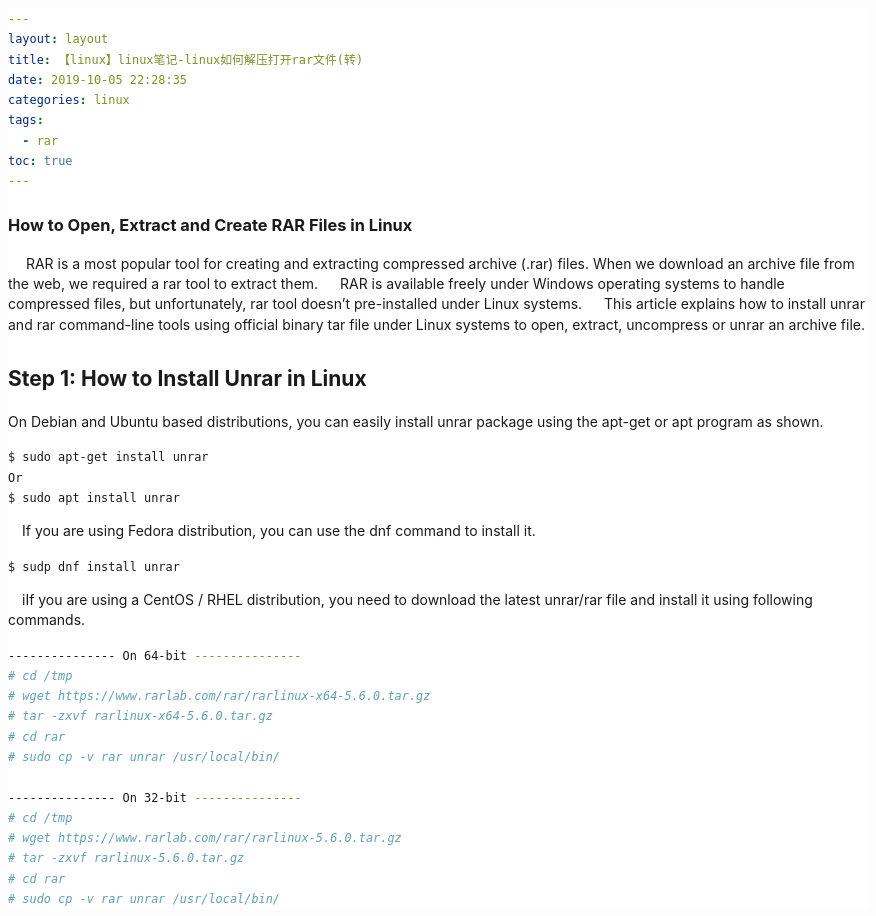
 ```yaml
---
layout: layout
title: 【linux】linux笔记-linux如何解压打开rar文件(转)
date: 2019-10-05 22:28:35
categories: linux
tags: 
  - rar
toc: true
---
```

### How to Open, Extract and Create RAR Files in Linux

&emsp; RAR is a most popular tool for creating and extracting compressed archive (.rar) files. When we download an archive file from the web, we required a rar tool to extract them.
&emsp; RAR is available freely under Windows operating systems to handle compressed files, but unfortunately, rar tool doesn’t pre-installed under Linux systems.
&emsp; This article explains how to install unrar and rar command-line tools using official binary tar file under Linux systems to open, extract, uncompress or unrar an archive file.

Step 1: How to Install Unrar in Linux
--
On Debian and Ubuntu based distributions, you can easily install unrar package using the apt-get or apt program as shown.

```  bash
$ sudo apt-get install unrar
Or
$ sudo apt install unrar
```

&emsp;If you are using Fedora distribution, you can use the dnf command to install it.

``` bash
$ sudp dnf install unrar
```
&emsp;iIf you are using a CentOS / RHEL distribution, you need to download the latest unrar/rar file and install it using following commands.


``` bash
--------------- On 64-bit --------------- 
# cd /tmp
# wget https://www.rarlab.com/rar/rarlinux-x64-5.6.0.tar.gz
# tar -zxvf rarlinux-x64-5.6.0.tar.gz
# cd rar
# sudo cp -v rar unrar /usr/local/bin/

--------------- On 32-bit --------------- 
# cd /tmp
# wget https://www.rarlab.com/rar/rarlinux-5.6.0.tar.gz
# tar -zxvf rarlinux-5.6.0.tar.gz
# cd rar
# sudo cp -v rar unrar /usr/local/bin/
```
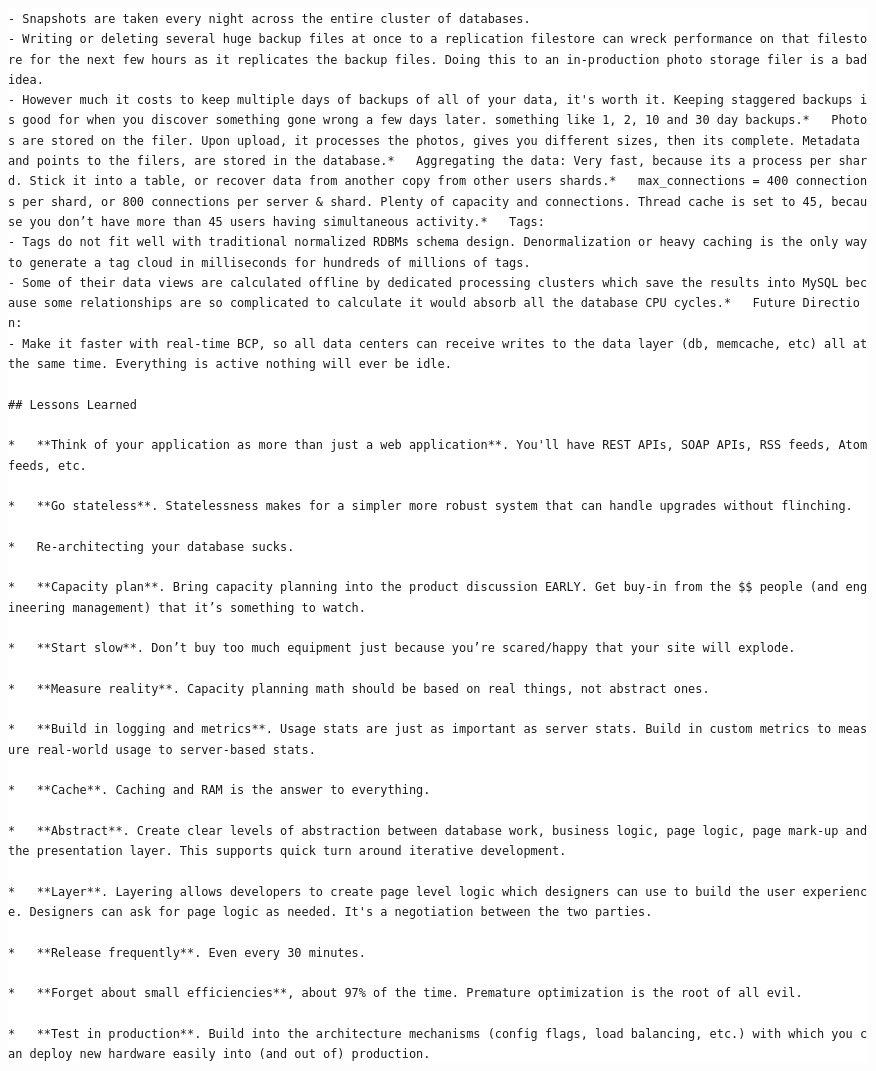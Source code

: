     - Snapshots are taken every night across the entire cluster of databases.  
    - Writing or deleting several huge backup files at once to a replication filestore can wreck performance on that filestore for the next few hours as it replicates the backup files. Doing this to an in-production photo storage filer is a bad idea.  
    - However much it costs to keep multiple days of backups of all of your data, it's worth it. Keeping staggered backups is good for when you discover something gone wrong a few days later. something like 1, 2, 10 and 30 day backups.*   Photos are stored on the filer. Upon upload, it processes the photos, gives you different sizes, then its complete. Metadata and points to the filers, are stored in the database.*   Aggregating the data: Very fast, because its a process per shard. Stick it into a table, or recover data from another copy from other users shards.*   max_connections = 400 connections per shard, or 800 connections per server & shard. Plenty of capacity and connections. Thread cache is set to 45, because you don’t have more than 45 users having simultaneous activity.*   Tags:  
    - Tags do not fit well with traditional normalized RDBMs schema design. Denormalization or heavy caching is the only way to generate a tag cloud in milliseconds for hundreds of millions of tags.  
    - Some of their data views are calculated offline by dedicated processing clusters which save the results into MySQL because some relationships are so complicated to calculate it would absorb all the database CPU cycles.*   Future Direction:  
    - Make it faster with real-time BCP, so all data centers can receive writes to the data layer (db, memcache, etc) all at the same time. Everything is active nothing will ever be idle.  

    ## Lessons Learned

    *   **Think of your application as more than just a web application**. You'll have REST APIs, SOAP APIs, RSS feeds, Atom feeds, etc.  

    *   **Go stateless**. Statelessness makes for a simpler more robust system that can handle upgrades without flinching.  

    *   Re-architecting your database sucks.  

    *   **Capacity plan**. Bring capacity planning into the product discussion EARLY. Get buy-in from the $$ people (and engineering management) that it’s something to watch.  

    *   **Start slow**. Don’t buy too much equipment just because you’re scared/happy that your site will explode.  

    *   **Measure reality**. Capacity planning math should be based on real things, not abstract ones.  

    *   **Build in logging and metrics**. Usage stats are just as important as server stats. Build in custom metrics to measure real-world usage to server-based stats.  

    *   **Cache**. Caching and RAM is the answer to everything.  

    *   **Abstract**. Create clear levels of abstraction between database work, business logic, page logic, page mark-up and the presentation layer. This supports quick turn around iterative development.  

    *   **Layer**. Layering allows developers to create page level logic which designers can use to build the user experience. Designers can ask for page logic as needed. It's a negotiation between the two parties.  

    *   **Release frequently**. Even every 30 minutes.  

    *   **Forget about small efficiencies**, about 97% of the time. Premature optimization is the root of all evil.  

    *   **Test in production**. Build into the architecture mechanisms (config flags, load balancing, etc.) with which you can deploy new hardware easily into (and out of) production.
━━━━━━━━━━
About this task: The answer must consist of each line in the entries above that includes "handle".

Finished task:
&emsp; RAR is available freely under Windows operating systems to handle compressed files, but unfortunately, rar tool doesn’t pre-installed under Linux systems.
    *   **Go stateless**. Statelessness makes for a simpler more robust system that can handle upgrades without flinching.  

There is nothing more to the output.